Too much capacity in the right place enables memorization. v8_lowrank_vv at rank 64 memorizes the training batch (train loss 0.04). At rank 8 it generalizes (train ≈ val). The constraint forces learning.
Fourier-over-vocab parameterization is a structural bottleneck. v3_fourier_linattn and v5_fft_linattn both constrain their linear-attention projections to linear combinations of sin/cos over vocab indices. Both got stuck. Vocab ids from BPE have no meaningful ordering, so “smooth over vocab ids” throws away useful capacity. The linear-attention core itself works fine — see v9_linattn, which uses dense projections on the same core.
Attention in vocab space is expensive and unhelpful at this scale. v1_shared_attn spends most of its 3.4M params on Q/K/V/O projections over V=1024 vectors and still plateaus at val_loss ~6.06. The overhead isn’t justified.

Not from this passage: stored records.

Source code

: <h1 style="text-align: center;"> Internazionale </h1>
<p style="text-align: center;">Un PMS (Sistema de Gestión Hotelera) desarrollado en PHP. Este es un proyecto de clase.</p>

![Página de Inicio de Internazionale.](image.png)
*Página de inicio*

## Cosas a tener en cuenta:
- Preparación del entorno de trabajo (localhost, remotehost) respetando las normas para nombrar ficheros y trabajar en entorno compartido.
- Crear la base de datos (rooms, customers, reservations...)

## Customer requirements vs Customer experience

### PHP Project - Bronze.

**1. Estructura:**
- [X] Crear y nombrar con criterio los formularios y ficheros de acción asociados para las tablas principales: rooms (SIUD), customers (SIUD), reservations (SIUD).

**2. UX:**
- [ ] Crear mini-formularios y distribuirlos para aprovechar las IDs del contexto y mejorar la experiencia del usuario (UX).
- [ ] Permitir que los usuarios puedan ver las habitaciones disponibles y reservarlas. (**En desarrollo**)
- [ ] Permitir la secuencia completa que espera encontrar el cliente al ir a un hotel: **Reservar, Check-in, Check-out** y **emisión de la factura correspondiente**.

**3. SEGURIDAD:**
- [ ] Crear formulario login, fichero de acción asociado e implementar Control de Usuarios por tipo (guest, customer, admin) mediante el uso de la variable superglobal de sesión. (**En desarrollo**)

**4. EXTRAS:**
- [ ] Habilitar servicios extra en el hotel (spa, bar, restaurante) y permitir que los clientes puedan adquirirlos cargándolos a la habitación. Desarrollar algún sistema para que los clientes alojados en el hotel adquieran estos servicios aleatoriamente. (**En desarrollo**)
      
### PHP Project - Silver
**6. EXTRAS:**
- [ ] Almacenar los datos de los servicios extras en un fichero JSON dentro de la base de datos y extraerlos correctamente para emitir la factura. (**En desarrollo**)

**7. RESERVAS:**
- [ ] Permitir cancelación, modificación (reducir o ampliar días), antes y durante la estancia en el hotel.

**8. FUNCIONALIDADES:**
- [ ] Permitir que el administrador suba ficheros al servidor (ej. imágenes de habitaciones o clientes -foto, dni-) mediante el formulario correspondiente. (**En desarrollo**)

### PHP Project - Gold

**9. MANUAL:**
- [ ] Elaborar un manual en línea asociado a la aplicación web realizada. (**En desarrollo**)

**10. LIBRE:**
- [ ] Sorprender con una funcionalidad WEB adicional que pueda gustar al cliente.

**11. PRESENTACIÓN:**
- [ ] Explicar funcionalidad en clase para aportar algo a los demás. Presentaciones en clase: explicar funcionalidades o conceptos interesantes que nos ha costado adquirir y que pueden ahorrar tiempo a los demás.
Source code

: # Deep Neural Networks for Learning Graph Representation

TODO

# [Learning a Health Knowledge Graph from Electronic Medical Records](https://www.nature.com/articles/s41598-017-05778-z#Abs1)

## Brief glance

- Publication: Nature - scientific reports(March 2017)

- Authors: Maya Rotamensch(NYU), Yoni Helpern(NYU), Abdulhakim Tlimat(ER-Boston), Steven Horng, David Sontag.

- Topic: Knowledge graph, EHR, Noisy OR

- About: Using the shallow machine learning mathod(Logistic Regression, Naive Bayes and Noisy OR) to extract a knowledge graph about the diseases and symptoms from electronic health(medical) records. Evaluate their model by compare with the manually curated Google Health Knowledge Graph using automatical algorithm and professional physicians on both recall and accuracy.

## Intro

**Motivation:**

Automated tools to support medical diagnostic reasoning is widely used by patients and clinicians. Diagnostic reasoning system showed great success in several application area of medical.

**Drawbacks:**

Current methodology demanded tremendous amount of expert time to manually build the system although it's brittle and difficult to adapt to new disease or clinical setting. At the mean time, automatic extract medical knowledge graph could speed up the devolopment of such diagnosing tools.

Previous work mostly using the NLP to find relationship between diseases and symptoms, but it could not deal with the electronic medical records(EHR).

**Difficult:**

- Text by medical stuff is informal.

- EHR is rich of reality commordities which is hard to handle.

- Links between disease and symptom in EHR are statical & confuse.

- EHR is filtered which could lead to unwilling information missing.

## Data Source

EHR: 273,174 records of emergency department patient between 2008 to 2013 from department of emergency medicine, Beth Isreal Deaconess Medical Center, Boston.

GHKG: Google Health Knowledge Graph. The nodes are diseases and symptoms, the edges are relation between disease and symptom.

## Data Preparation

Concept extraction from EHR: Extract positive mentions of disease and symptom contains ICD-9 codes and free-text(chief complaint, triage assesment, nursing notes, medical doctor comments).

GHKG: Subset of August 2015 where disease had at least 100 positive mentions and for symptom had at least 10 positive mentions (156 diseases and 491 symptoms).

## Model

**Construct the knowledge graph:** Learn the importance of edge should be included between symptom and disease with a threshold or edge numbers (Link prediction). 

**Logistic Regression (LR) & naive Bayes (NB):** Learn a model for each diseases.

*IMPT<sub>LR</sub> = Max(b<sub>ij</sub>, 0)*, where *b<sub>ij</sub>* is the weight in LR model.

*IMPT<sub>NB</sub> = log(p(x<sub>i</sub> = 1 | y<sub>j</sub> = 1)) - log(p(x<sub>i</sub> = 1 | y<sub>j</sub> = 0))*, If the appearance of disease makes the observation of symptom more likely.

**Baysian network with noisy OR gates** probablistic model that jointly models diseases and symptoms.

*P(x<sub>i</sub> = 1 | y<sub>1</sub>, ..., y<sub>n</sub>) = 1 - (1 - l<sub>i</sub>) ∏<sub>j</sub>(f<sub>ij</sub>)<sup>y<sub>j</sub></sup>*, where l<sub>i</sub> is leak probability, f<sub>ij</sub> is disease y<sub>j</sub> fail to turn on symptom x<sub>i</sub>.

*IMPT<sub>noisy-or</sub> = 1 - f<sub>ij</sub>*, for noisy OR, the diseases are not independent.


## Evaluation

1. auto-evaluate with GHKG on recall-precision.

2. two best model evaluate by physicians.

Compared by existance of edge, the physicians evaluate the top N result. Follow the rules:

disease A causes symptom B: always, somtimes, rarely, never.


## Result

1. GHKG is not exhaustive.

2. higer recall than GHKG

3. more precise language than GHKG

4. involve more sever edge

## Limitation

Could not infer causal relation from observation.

Training instability is a real problem. v7_soft_ops had two catastrophic loss spikes (9.35 at step 161, 8.28 at step 181) before recovering. The soft op-selection path is fragile.
Inspirations
- Linear Genetic Programming — register machines, sequential cheap operations
- Tangled Program Graphs — hard bidding, multi-timescale memory
- Neural GPU (Kaiser 2016) — repeated convolution learns algorithms
- Deep Equilibrium Models (Bai 2019) — weight-shared iteration to convergence
- Mamba (Gu & Dao 2023) — data-dependent state transitions
- RWKV — linear attention with causal decay
- Hyena — input-dependent long convolutions
Agent Skill
This repo’s conventions are available as portable agent skills in skills/.